* RECORDS SHOWN *
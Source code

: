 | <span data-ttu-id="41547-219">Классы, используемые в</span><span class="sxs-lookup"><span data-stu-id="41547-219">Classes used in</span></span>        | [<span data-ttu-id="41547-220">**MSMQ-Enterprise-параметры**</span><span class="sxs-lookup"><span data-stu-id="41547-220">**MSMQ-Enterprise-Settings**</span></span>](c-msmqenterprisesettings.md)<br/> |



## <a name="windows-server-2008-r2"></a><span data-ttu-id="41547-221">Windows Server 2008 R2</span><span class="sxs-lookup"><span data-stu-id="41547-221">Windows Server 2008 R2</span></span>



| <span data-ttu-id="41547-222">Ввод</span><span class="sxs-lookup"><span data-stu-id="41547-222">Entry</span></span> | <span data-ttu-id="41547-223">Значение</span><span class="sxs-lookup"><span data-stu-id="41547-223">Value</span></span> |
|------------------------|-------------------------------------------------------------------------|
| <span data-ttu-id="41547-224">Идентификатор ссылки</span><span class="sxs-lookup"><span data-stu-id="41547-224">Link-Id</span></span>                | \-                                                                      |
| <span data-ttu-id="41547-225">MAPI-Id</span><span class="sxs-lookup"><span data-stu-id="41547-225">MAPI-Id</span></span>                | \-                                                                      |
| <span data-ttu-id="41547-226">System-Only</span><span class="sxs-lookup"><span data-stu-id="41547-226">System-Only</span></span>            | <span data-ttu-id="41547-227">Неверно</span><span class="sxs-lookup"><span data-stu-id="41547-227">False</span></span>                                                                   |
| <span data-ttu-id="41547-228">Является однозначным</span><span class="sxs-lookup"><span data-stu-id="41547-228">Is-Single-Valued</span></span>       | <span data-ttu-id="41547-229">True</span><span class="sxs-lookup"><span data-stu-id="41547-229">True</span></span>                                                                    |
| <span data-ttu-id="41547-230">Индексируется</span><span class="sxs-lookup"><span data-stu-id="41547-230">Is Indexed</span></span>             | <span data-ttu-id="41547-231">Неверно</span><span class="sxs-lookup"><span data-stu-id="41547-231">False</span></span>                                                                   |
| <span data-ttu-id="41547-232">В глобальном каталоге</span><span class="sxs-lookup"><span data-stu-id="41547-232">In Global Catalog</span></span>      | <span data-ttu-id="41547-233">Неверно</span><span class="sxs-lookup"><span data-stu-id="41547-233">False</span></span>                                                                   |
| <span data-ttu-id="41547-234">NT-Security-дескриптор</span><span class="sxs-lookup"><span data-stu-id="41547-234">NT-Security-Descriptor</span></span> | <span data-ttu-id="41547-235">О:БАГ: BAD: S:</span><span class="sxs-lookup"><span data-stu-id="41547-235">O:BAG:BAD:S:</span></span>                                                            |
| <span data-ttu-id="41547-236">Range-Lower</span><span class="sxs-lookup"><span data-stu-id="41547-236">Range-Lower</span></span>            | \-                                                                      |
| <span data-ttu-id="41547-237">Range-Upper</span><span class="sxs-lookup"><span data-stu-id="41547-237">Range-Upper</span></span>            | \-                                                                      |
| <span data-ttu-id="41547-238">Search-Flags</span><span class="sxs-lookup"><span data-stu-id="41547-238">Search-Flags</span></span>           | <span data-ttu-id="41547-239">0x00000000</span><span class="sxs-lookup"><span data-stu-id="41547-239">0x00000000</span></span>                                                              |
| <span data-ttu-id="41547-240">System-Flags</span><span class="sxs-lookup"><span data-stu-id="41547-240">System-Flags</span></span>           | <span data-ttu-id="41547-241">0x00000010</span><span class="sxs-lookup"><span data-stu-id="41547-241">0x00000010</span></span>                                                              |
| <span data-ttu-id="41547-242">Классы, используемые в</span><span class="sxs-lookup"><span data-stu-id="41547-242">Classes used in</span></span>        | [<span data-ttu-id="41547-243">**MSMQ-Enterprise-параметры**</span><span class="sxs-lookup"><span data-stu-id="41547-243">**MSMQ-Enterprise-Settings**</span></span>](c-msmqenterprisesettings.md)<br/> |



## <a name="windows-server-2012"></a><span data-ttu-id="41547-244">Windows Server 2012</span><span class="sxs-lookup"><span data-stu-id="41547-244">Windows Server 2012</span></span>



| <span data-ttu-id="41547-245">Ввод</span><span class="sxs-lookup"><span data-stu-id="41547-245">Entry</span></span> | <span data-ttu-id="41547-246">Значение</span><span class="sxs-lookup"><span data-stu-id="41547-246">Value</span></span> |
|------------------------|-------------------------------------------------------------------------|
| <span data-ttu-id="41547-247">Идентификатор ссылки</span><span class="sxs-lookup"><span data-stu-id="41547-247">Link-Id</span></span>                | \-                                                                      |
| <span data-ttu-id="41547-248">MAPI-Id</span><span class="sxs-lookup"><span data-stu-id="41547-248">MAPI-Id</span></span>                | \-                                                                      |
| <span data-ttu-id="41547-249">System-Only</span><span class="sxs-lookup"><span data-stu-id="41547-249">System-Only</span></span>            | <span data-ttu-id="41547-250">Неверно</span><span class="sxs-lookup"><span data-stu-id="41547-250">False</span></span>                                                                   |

* TASK *
Check each line of the records for the string "Значение" and state how many lines contain it. Give only the number.

* OUTPUT OF THE TASK *
2